オーガキングが倒されてからの六日間にも及ぶ彼女の奮闘。
誰の目から見ても明らかなその偉業は、今でも村の語り草となっている。
命を落とした戦士もいたが、それでもあの猛攻の中で、多くの村人が生き残っているのは奇跡と言える。そのことがより彼女の勇者としての評価を上げた。
そして、今、もっとも村中で話題となっているのは、クレイとリリアの存在だった。
――この世界では誰もが知っている御伽噺。
小さな村で勇者が誕生するという伝説。
勇者は同じ村で育った仲間と共に旅に出て、魔王を倒して、この世界を旅するというもの。
勇者が誕生すると同い年の仲間たちもまた神託を受け、勇者のパーティの一員となる。そのことは、今回の一連のシナリオによって決められている。
そして、勇者、魔導師、聖女、斥候の勇者パーティが誕生する。
これは、どのはじまりの村で勇者が誕生したとしても、『魔の森』に周囲を囲まれており、この危険な領域を攻略するためにはバランスのとれた力を備えたパーティが必要となるからだ。
小さな村において、同い年の集まりは珍しく、自然と幼い頃から仲が良くなり、友情も芽生える。
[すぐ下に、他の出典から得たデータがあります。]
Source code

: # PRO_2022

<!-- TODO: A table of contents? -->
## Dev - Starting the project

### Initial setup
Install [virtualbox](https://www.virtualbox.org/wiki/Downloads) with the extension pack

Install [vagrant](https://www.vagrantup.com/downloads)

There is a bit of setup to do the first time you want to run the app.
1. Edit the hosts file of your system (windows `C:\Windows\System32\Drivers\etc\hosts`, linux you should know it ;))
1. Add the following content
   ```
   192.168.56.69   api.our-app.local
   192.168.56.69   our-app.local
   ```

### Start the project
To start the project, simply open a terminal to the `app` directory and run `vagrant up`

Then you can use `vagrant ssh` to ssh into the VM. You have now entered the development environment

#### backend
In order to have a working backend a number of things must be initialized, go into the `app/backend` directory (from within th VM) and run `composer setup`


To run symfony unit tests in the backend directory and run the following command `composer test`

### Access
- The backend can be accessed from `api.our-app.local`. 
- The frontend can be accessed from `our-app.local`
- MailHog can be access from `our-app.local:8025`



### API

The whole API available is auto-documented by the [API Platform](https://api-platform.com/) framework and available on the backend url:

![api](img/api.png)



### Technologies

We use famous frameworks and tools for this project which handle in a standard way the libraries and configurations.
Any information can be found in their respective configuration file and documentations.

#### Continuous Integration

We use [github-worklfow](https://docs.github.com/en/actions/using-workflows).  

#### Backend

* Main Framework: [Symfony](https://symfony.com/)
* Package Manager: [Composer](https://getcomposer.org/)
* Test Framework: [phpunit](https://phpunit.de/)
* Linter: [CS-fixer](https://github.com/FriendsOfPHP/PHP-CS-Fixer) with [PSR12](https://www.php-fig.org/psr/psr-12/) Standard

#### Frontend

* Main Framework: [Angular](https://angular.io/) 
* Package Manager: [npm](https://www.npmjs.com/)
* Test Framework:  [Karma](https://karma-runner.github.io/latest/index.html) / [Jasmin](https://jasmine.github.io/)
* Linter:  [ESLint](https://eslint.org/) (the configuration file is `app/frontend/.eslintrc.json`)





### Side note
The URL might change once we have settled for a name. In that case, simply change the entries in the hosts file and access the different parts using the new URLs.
その結果、勇者パーティとして構成された直後であっても、連携と一体感はすでにつくられ、困難を乗り越えることが可能だ。
この村でアナスタシアと同い年が固まっているのはそのためだった。
クレイとリリアが少し前に十二歳を迎えて、教会で神託を受けた。御伽噺の通りに、それぞれが魔導師と聖女としての神託が下った。ごっこ遊びでの職業は、そのまま彼らの資質を表していた。
神託が下った瞬間、二人にはそれぞれの職業技能が芽生え、それに適した技能が身の内に宿る。魔法を使えるようになったクレイは浮かれた顔で魔法を乱発し、『魔の森』でゴブリンを倒しまくっていた。
――残る職業は斥候だ。
奇しくも僕とセシルは同じ日に生まれ、同時に十二歳を迎えた。
二人並んで教会の前に立ち、扉を開ける。
教会に入る前に、アナスタシアと目が合った。彼女は声をかけたそうにしていたが、口ごもる。「アンリが斥候だよね」と、その顔が訴えかけていた。しかし、何かを感じているように、そのことを決して彼女は口にしなかった。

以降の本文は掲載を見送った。